3.7. Restarting an Entire Cluster

Occarsionally, you may have to restart the entire Galera Cluster. This may happen, for example in the case of a power failure where every Galera Cluster node is shut down and you have no mysqld process at all. If this happens, proceed as follows:

  1. Identify the node with the most advanced node state ID. See chapter Identifying the Most Advanced Node.
  2. Start the node as the first node of the cluster.
  3. Start the rest of the nodes as usual.

3.7.1. Identifying the Most Advanced Node

You can identify the node with the most advanced node state ID by comparing the Global Transaction ID values on different nodes.

Open the grastate.dat file, which, by default, is stored in the MySQL datadir.
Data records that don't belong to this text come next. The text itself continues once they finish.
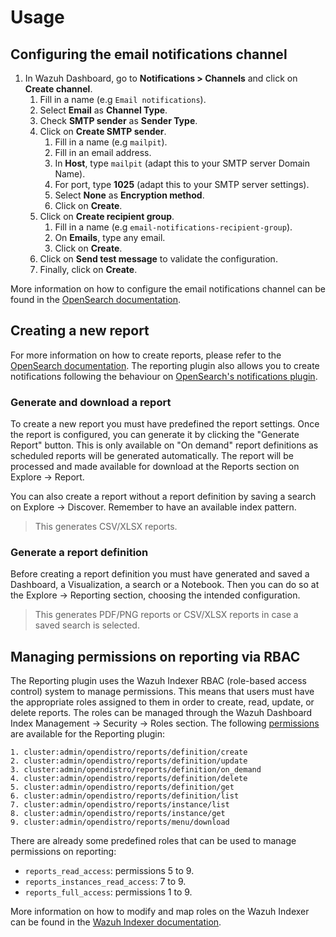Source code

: # Usage

## Configuring the email notifications channel

1. In Wazuh Dashboard, go to **Notifications > Channels** and click on **Create channel**.
   1. Fill in a name (e.g `Email notifications`).
   2. Select **Email** as **Channel Type**.
   3. Check **SMTP sender** as **Sender Type**.
   4. Click on **Create SMTP sender**.
      1. Fill in a name (e.g `mailpit`).
      2. Fill in an email address.
      3. In **Host**, type `mailpit` (adapt this to your SMTP server Domain Name).
      4. For port, type **1025** (adapt this to your SMTP server settings).
      5. Select **None** as **Encryption method**.
      6. Click on **Create**.
   5. Click on **Create recipient group**.
      1. Fill in a name (e.g `email-notifications-recipient-group`).
      2. On **Emails**, type any email.
      3. Click on **Create**.
   6. Click on **Send test message** to validate the configuration.
   7. Finally, click on **Create**.

More information on how to configure the email notifications channel can be found in the [OpenSearch documentation](https://docs.opensearch.org/docs/latest/observing-your-data/notifications/index/#email-as-a-channel-type).

## Creating a new report

For more information on how to create reports, please refer to the [OpenSearch documentation](https://docs.opensearch.org/docs/latest/reporting/report-dashboard-index/). The reporting plugin also allows you to create notifications following the behaviour on [OpenSearch's notifications plugin](https://docs.opensearch.org/docs/latest/observing-your-data/notifications/index/).

### Generate and download a report
To create a new report you must have predefined the report settings. Once the report is configured, you can generate it by clicking the "Generate Report" button. This is only available on "On demand" report definitions as scheduled reports will be generated automatically. The report will be processed and made available for download at the Reports section on Explore -> Report.

You can also create a report without a report definition by saving a search on Explore -> Discover. Remember to have an available index pattern.

> This generates CSV/XLSX reports.

### Generate a report definition
Before creating a report definition you must have generated and saved a Dashboard, a Visualization, a search or a Notebook. Then you can do so at the Explore -> Reporting section, choosing the intended configuration.

> This generates PDF/PNG reports or CSV/XLSX reports in case a saved search is selected.

## Managing permissions on reporting via RBAC
The Reporting plugin uses the Wazuh Indexer RBAC (role-based access control) system to manage permissions. This means that users must have the appropriate roles assigned to them in order to create, read, update, or delete reports. The roles can be managed through the Wazuh Dashboard Index Management -> Security -> Roles section. The following [permissions](https://docs.opensearch.org/docs/latest/security/access-control/permissions/#reporting-permissions) are available for the Reporting plugin:

```
1. cluster:admin/opendistro/reports/definition/create
2. cluster:admin/opendistro/reports/definition/update
3. cluster:admin/opendistro/reports/definition/on_demand
4. cluster:admin/opendistro/reports/definition/delete
5. cluster:admin/opendistro/reports/definition/get
6. cluster:admin/opendistro/reports/definition/list
7. cluster:admin/opendistro/reports/instance/list
8. cluster:admin/opendistro/reports/instance/get
9. cluster:admin/opendistro/reports/menu/download
```

There are already some predefined roles that can be used to manage permissions on reporting:
- `reports_read_access`: permissions 5 to 9.
- `reports_instances_read_access`: 7 to 9.
- `reports_full_access`: permissions 1 to 9.

More information on how to modify and map roles on the Wazuh Indexer can be found in the [Wazuh Indexer documentation](https://documentation.wazuh.com/current/user-manual/user-administration/rbac.html).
If the grastate.dat file looks like the example below, you have found the most advanced node state ID:

# GALERA saved state
version: 2.1
uuid:    5ee99582-bb8d-11e2-b8e3-23de375c1d30
seqno:   8204503945773
cert_index:

However, if the grastate.dat file looks like the example below, the node has crashed:

# GALERA saved state
version: 2.1
uuid:    5ee99582-bb8d-11e2-b8e3-23de375c1d30
seqno:   -1
cert_index:

To find the sequence number of the last committed transaction, run mysqld with the --wsrep-recover option. This option will recover the InnoDB table space to a consistent state, print the corresponding GTID into the error log and exit. In the error log, you can see something like this:

130514 18:39:13 [Note] WSREP: Recovered position: 5ee99582-bb8d-11e2-b8e3-23de375c1d30:8204503945771

This is the state ID. Edit the grastate.dat file and update the seqno field manually or let mysqld_safe automatically recover it and pass it to the mysqld next time you start it.

If the grastate.dat file looks like the example below, the node has either crashed during execution of a non-transactional operation (such as ALTER TABLE) or aborted due to a database inconsistency.

# GALERA saved state
version: 2.1
uuid:    00000000-0000-0000-0000-000000000000
seqno:   -1
cert_index:

You still can recover the ID of the last committed transaction from InnoDB as described above. However, the recovery is rather meaningless as the node state is probably corrupted and may not even be functional. If there are no other nodes with a well defined state, a thorough database recovery procedure (similar to that on a standalone MySQL server) must be performed on one of the nodes, and this node should be used as a seed node for new cluster. If this is the case, there is no need to preserve the state ID.